#### TASK DETAILS
Search the records below for the word "usage", then return every line where it appears.

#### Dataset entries
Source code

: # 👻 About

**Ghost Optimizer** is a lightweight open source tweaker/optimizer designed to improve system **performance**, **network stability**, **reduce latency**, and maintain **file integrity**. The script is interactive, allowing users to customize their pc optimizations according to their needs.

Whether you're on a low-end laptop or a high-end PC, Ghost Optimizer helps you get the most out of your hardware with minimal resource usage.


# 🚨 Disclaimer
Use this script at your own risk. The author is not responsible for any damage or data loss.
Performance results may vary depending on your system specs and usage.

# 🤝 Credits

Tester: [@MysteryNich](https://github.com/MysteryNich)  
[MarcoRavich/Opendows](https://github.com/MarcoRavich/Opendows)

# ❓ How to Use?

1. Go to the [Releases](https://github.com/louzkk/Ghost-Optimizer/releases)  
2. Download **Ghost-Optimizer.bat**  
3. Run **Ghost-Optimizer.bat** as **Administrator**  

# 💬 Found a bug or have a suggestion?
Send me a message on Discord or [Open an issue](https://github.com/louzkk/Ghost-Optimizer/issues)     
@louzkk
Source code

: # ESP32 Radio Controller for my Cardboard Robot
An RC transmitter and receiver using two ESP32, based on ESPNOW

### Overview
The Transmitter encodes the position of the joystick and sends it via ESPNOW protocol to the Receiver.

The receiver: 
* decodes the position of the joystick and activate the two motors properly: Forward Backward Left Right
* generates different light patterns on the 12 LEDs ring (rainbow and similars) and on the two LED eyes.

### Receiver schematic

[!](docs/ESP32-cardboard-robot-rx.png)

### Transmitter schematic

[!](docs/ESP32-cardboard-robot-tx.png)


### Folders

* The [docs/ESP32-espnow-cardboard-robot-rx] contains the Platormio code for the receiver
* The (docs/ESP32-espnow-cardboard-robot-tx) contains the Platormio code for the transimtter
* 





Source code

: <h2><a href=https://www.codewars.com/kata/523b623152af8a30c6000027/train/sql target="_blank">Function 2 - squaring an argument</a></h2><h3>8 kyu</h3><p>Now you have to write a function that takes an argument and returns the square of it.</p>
...
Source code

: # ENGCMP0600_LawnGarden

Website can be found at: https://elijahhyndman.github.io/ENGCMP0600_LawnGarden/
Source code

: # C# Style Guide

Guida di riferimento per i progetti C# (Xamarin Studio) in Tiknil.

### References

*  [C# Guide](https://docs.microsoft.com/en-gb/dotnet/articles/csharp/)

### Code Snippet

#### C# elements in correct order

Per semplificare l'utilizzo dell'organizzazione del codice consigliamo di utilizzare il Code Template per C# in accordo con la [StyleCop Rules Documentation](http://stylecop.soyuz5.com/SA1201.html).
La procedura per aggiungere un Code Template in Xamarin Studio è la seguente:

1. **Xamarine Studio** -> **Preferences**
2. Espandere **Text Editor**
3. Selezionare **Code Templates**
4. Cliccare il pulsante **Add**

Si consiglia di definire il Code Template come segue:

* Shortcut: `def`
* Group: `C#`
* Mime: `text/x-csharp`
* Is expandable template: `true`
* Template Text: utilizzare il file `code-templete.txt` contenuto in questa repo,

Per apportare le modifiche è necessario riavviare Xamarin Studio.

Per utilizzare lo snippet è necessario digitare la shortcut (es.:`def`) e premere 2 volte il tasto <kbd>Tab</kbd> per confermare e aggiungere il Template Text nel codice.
...
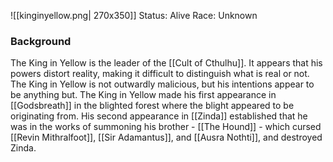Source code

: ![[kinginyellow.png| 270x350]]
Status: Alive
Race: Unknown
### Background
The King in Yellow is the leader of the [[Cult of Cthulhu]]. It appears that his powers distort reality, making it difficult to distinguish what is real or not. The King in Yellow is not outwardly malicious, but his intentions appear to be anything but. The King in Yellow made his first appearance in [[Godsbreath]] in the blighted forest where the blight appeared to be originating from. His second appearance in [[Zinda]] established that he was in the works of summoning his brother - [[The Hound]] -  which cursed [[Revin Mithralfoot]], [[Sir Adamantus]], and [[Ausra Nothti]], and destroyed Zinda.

#### TASK RESULT
Whether you're on a low-end laptop or a high-end PC, Ghost Optimizer helps you get the most out of your hardware with minimal resource usage.
Performance results may vary depending on your system specs and usage.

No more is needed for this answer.